§ How to complete this task
The data below is to be set down again exactly as written.

§ The records
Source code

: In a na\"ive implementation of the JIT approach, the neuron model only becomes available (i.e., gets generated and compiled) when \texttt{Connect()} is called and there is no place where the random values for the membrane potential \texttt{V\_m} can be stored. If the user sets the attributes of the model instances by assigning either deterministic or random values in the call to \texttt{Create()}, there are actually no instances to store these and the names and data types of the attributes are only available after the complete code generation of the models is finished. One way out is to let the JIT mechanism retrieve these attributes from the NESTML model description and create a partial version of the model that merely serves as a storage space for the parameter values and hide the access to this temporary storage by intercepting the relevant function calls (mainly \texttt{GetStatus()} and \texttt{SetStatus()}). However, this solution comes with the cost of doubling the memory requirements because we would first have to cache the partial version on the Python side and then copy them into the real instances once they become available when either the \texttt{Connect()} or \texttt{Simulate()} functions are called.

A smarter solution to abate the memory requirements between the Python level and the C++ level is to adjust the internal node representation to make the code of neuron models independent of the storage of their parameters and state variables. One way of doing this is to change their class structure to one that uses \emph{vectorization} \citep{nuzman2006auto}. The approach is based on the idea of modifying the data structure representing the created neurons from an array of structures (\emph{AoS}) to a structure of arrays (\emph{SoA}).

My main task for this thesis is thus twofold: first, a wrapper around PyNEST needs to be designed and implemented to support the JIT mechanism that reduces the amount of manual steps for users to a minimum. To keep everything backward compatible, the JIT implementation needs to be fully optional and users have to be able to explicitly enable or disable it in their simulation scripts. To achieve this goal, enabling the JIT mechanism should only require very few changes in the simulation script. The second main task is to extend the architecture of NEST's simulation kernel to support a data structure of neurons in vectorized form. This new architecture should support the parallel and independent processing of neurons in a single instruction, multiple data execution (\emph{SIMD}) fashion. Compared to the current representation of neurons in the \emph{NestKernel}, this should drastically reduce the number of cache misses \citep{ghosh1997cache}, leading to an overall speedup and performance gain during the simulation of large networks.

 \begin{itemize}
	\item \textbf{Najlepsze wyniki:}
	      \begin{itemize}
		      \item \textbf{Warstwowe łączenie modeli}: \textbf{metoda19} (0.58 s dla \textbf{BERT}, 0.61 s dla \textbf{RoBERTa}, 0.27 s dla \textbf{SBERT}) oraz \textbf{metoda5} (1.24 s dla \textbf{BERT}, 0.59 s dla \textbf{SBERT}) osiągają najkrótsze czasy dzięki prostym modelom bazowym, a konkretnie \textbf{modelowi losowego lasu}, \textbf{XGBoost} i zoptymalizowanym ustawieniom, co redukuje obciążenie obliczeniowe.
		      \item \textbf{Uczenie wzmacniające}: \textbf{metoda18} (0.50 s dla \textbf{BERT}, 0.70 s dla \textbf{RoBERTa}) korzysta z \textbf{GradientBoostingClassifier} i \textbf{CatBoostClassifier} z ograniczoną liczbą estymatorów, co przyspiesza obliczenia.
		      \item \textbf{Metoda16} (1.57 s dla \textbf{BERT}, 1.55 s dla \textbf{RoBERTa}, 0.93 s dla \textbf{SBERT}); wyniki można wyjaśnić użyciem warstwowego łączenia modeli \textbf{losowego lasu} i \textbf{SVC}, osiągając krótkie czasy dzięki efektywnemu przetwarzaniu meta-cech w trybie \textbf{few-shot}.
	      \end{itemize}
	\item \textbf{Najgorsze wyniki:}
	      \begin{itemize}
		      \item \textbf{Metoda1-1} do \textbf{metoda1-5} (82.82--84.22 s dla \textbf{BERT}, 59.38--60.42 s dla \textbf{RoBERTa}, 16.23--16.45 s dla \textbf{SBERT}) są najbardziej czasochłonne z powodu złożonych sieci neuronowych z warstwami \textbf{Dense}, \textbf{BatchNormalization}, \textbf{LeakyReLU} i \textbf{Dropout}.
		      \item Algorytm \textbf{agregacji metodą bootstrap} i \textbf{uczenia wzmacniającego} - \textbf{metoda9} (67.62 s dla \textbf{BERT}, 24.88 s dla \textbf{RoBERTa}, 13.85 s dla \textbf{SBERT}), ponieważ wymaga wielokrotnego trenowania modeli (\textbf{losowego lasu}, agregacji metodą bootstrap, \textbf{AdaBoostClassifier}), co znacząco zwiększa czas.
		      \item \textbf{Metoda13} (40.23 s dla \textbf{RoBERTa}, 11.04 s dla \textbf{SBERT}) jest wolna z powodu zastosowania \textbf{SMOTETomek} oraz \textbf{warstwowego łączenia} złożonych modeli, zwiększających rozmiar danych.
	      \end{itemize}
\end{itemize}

§ Result
Source code

: In a na\"ive implementation of the JIT approach, the neuron model only becomes available (i.e., gets generated and compiled) when \texttt{Connect()} is called and there is no place where the random values for the membrane potential \texttt{V\_m} can be stored. If the user sets the attributes of the model instances by assigning either deterministic or random values in the call to \texttt{Create()}, there are actually no instances to store these and the names and data types of the attributes are only available after the complete code generation of the models is finished. One way out is to let the JIT mechanism retrieve these attributes from the NESTML model description and create a partial version of the model that merely serves as a storage space for the parameter values and hide the access to this temporary storage by intercepting the relevant function calls (mainly \texttt{GetStatus()} and \texttt{SetStatus()}). However, this solution comes with the cost of doubling the memory requirements because we would first have to cache the partial version on the Python side and then copy them into the real instances once they become available when either the \texttt{Connect()} or \texttt{Simulate()} functions are called.

A smarter solution to abate the memory requirements between the Python level and the C++ level is to adjust the internal node representation to make the code of neuron models independent of the storage of their parameters and state variables. One way of doing this is to change their class structure to one that uses \emph{vectorization} \citep{nuzman2006auto}. The approach is based on the idea of modifying the data structure representing the created neurons from an array of structures (\emph{AoS}) to a structure of arrays (\emph{SoA}).

My main task for this thesis is thus twofold: first, a wrapper around PyNEST needs to be designed and implemented to support the JIT mechanism that reduces the amount of manual steps for users to a minimum. To keep everything backward compatible, the JIT implementation needs to be fully optional and users have to be able to explicitly enable or disable it in their simulation scripts. To achieve this goal, enabling the JIT mechanism should only require very few changes in the simulation script. The second main task is to extend the architecture of NEST's simulation kernel to support a data structure of neurons in vectorized form. This new architecture should support the parallel and independent processing of neurons in a single instruction, multiple data execution (\emph{SIMD}) fashion. Compared to the current representation of neurons in the \emph{NestKernel}, this should drastically reduce the number of cache misses \citep{ghosh1997cache}, leading to an overall speedup and performance gain during the simulation of large networks.

 \begin{itemize}
	\item \textbf{Najlepsze wyniki:}
	      \begin{itemize}
		      \item \textbf{Warstwowe łączenie modeli}: \textbf{metoda19} (0.58 s dla \textbf{BERT}, 0.61 s dla \textbf{RoBERTa}, 0.27 s dla \textbf{SBERT}) oraz \textbf{metoda5} (1.24 s dla \textbf{BERT}, 0.59 s dla \textbf{SBERT}) osiągają najkrótsze czasy dzięki prostym modelom bazowym, a konkretnie \textbf{modelowi losowego lasu}, \textbf{XGBoost} i zoptymalizowanym ustawieniom, co redukuje obciążenie obliczeniowe.
		      \item \textbf{Uczenie wzmacniające}: \textbf{metoda18} (0.50 s dla \textbf{BERT}, 0.70 s dla \textbf{RoBERTa}) korzysta z \textbf{GradientBoostingClassifier} i \textbf{CatBoostClassifier} z ograniczoną liczbą estymatorów, co przyspiesza obliczenia.
		      \item \textbf{Metoda16} (1.57 s dla \textbf{BERT}, 1.55 s dla \textbf{RoBERTa}, 0.93 s dla \textbf{SBERT}); wyniki można wyjaśnić użyciem warstwowego łączenia modeli \textbf{losowego lasu} i \textbf{SVC}, osiągając krótkie czasy dzięki efektywnemu przetwarzaniu meta-cech w trybie \textbf{few-shot}.
	      \end{itemize}
	\item \textbf{Najgorsze wyniki:}
	      \begin{itemize}
		      \item \textbf{Metoda1-1} do \textbf{metoda1-5} (82.82--84.22 s dla \textbf{BERT}, 59.38--60.42 s dla \textbf{RoBERTa}, 16.23--16.45 s dla \textbf{SBERT}) są najbardziej czasochłonne z powodu złożonych sieci neuronowych z warstwami \textbf{Dense}, \textbf{BatchNormalization}, \textbf{LeakyReLU} i \textbf{Dropout}.
		      \item Algorytm \textbf{agregacji metodą bootstrap} i \textbf{uczenia wzmacniającego} - \textbf{metoda9} (67.62 s dla \textbf{BERT}, 24.88 s dla \textbf{RoBERTa}, 13.85 s dla \textbf{SBERT}), ponieważ wymaga wielokrotnego trenowania modeli (\textbf{losowego lasu}, agregacji metodą bootstrap, \textbf{AdaBoostClassifier}), co znacząco zwiększa czas.
		      \item \textbf{Metoda13} (40.23 s dla \textbf{RoBERTa}, 11.04 s dla \textbf{SBERT}) jest wolna z powodu zastosowania \textbf{SMOTETomek} oraz \textbf{warstwowego łączenia} złożonych modeli, zwiększających rozmiar danych.
	      \end{itemize}
\end{itemize}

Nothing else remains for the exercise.